Какие компоненты входят в систему транскрипционной регуляции? Какие процессы отвечают за репрограммирование клеток? И что ученым известно о схеме транскрипционной регуляции в клетках? Об этом рассказывает профессор биологии Массачусетского технологического института Ричард Янг.

Система транскрипционной регуляции состоит из ДНК, генома и компонентов, ответственных за производство рабочей копии генома в виде РНК для каждого из 24 000 белок-кодирующих генов. То есть система транскрипционной регуляции — это геном, структуры, ответственные за получение его копий в виде РНК, и механизм их работы в масштабе всего генома. Предпосылкой к этим исследованиям стала долгая история изучения процессов контроля генов у бактерий и других маленьких экспериментальных систем. В ходе исследования мы поняли, как особые белки, называемые факторами транскрипции, связываются со специальными участками генома и начинают процесс считывания гена. Фактически они связываются с аппаратом транскрипции (то есть с РНК-полимеразой и ее кофакторами) и создают рабочую копию этого участка ДНК в форме РНК, которая затем транслируется в белок.

Существует небольшой набор универсальных факторов транскрипции, присутствующих в каждом типе клеток. Всего их три или четыре, они вырабатываются в избытке и участвуют в регуляции примерно половины из 50 000 генов.

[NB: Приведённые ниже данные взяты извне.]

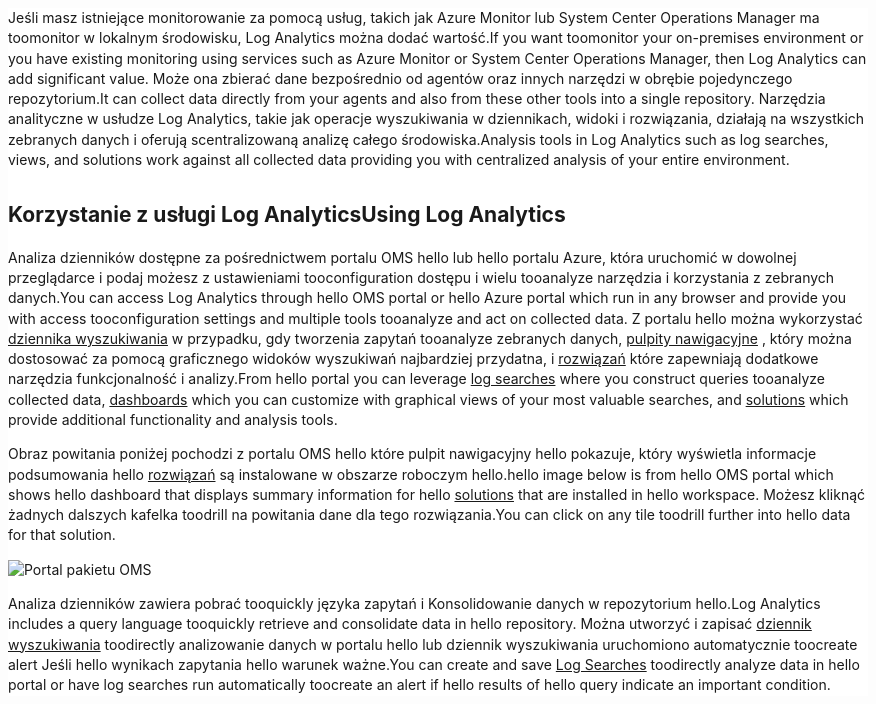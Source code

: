 <span data-ttu-id="fe9e4-112">Jeśli masz istniejące monitorowanie za pomocą usług, takich jak Azure Monitor lub System Center Operations Manager ma toomonitor w lokalnym środowisku, Log Analytics można dodać wartość.</span><span class="sxs-lookup"><span data-stu-id="fe9e4-112">If you want toomonitor your on-premises environment or you have existing monitoring using services such as Azure Monitor or System Center Operations Manager, then Log Analytics can add significant value.</span></span>  <span data-ttu-id="fe9e4-113">Może ona zbierać dane bezpośrednio od agentów oraz innych narzędzi w obrębie pojedynczego repozytorium.</span><span class="sxs-lookup"><span data-stu-id="fe9e4-113">It can collect data directly from your agents and also from these other tools into a single repository.</span></span>  <span data-ttu-id="fe9e4-114">Narzędzia analityczne w usłudze Log Analytics, takie jak operacje wyszukiwania w dziennikach, widoki i rozwiązania, działają na wszystkich zebranych danych i oferują scentralizowaną analizę całego środowiska.</span><span class="sxs-lookup"><span data-stu-id="fe9e4-114">Analysis tools in Log Analytics such as log searches, views, and solutions work against all collected data providing you with centralized analysis of your entire environment.</span></span>


## <a name="using-log-analytics"></a><span data-ttu-id="fe9e4-115">Korzystanie z usługi Log Analytics</span><span class="sxs-lookup"><span data-stu-id="fe9e4-115">Using Log Analytics</span></span>
<span data-ttu-id="fe9e4-116">Analiza dzienników dostępne za pośrednictwem portalu OMS hello lub hello portalu Azure, która uruchomić w dowolnej przeglądarce i podaj możesz z ustawieniami tooconfiguration dostępu i wielu tooanalyze narzędzia i korzystania z zebranych danych.</span><span class="sxs-lookup"><span data-stu-id="fe9e4-116">You can access Log Analytics through hello OMS portal or hello Azure portal which run in any browser and provide you with access tooconfiguration settings and multiple tools tooanalyze and act on collected data.</span></span>  <span data-ttu-id="fe9e4-117">Z portalu hello można wykorzystać [dziennika wyszukiwania](log-analytics-log-searches.md) w przypadku, gdy tworzenia zapytań tooanalyze zebranych danych, [pulpity nawigacyjne](log-analytics-dashboards.md) , który można dostosować za pomocą graficznego widoków wyszukiwań najbardziej przydatna, i [rozwiązań](log-analytics-add-solutions.md) które zapewniają dodatkowe narzędzia funkcjonalność i analizy.</span><span class="sxs-lookup"><span data-stu-id="fe9e4-117">From hello portal you can leverage [log searches](log-analytics-log-searches.md) where you construct queries tooanalyze collected data, [dashboards](log-analytics-dashboards.md) which you can customize with graphical views of your most valuable searches, and [solutions](log-analytics-add-solutions.md) which provide additional functionality and analysis tools.</span></span>

<span data-ttu-id="fe9e4-118">Obraz powitania poniżej pochodzi z portalu OMS hello które pulpit nawigacyjny hello pokazuje, który wyświetla informacje podsumowania hello [rozwiązań](#add-functionality-with-management-solutions) są instalowane w obszarze roboczym hello.</span><span class="sxs-lookup"><span data-stu-id="fe9e4-118">hello image below is from hello OMS portal which shows hello dashboard that displays summary information for hello [solutions](#add-functionality-with-management-solutions) that are installed in hello workspace.</span></span>  <span data-ttu-id="fe9e4-119">Możesz kliknąć żadnych dalszych kafelka toodrill na powitania dane dla tego rozwiązania.</span><span class="sxs-lookup"><span data-stu-id="fe9e4-119">You can click on any tile toodrill further into hello data for that solution.</span></span>

![Portal pakietu OMS](media/log-analytics-overview/portal.png)

<span data-ttu-id="fe9e4-121">Analiza dzienników zawiera pobrać tooquickly języka zapytań i Konsolidowanie danych w repozytorium hello.</span><span class="sxs-lookup"><span data-stu-id="fe9e4-121">Log Analytics includes a query language tooquickly retrieve and consolidate data in hello repository.</span></span>  <span data-ttu-id="fe9e4-122">Można utworzyć i zapisać [dziennik wyszukiwania](log-analytics-log-searches.md) toodirectly analizowanie danych w portalu hello lub dziennik wyszukiwania uruchomiono automatycznie toocreate alert Jeśli hello wynikach zapytania hello warunek ważne.</span><span class="sxs-lookup"><span data-stu-id="fe9e4-122">You can create and save [Log Searches](log-analytics-log-searches.md) toodirectly analyze data in hello portal or have log searches run automatically toocreate an alert if hello results of hello query indicate an important condition.</span></span>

Но различным типам клеток соответствуют различные наборы факторов транскрипции. Эти транскрипционные факторы настолько мощные, что если мы будем производить их в группе, скажем, фибробластов, то это может привести к репрограммированию их в другой тип клеток. Этот процесс репрограммирования, который описал Синъя Яманака, будет весьма ценным для регенеративной медицины. Мы узнали, какие вещества являются факторами транскрипции для около двадцати типов клеток, и наша цель — узнать, каковы они во всех значимых для медицины типах клеток. В будущем мы также собираемся попытаться генерировать клетки этих типов. Таким образом, в регенеративной медицине у нас будет возможность взять клетки кожи пациента, взять транскрипционные факторы от, например, клетки сердца, кардиомиоцита, ввести их в эти фибробласты и получить кардиомиоциты — это будут персонализированные клетки для лечения повреждений сердца данного человека.

Мы пытаемся понять, как именно ДНК образует петли от участка связывания транскрипционного фактора с энхансером до конкретного гена. Чтобы сделать это, нам необходимо применять технологии, позволяющие определять такие петлеобразные структуры ДНК. Эти технологии включают анализ ДНК-ДНК взаимодействия. Например, существует так называемый метод ChIA-PET. В результате мы можем узнать, с каким геном взаимодействует какой энхансер, и построить модель общей экспрессии генов всей клетки на основе этой информации. Основываясь на этом, мы надеемся понять, как контроль экспрессии генов на уровне всего генома связан со структурой каждой хромосомы и, следовательно, как эта структура определяется клеточной программой экспрессии генов. В будущем мы хотели бы понять, как устроена схема транскрипционной регуляции во всех или, по крайней мере, во всех медицински значимых клетках. Исследование этой схемы приведет нас к лучшему пониманию процессов, вызывающих болезни. Часть сложности этой проблемы связана с тем, что человек состоит из тридцати триллионов клеток. Эти тридцать триллионов клеток делятся на сотни типов. Мы бы хотели понимать схему регуляции в каждом из них.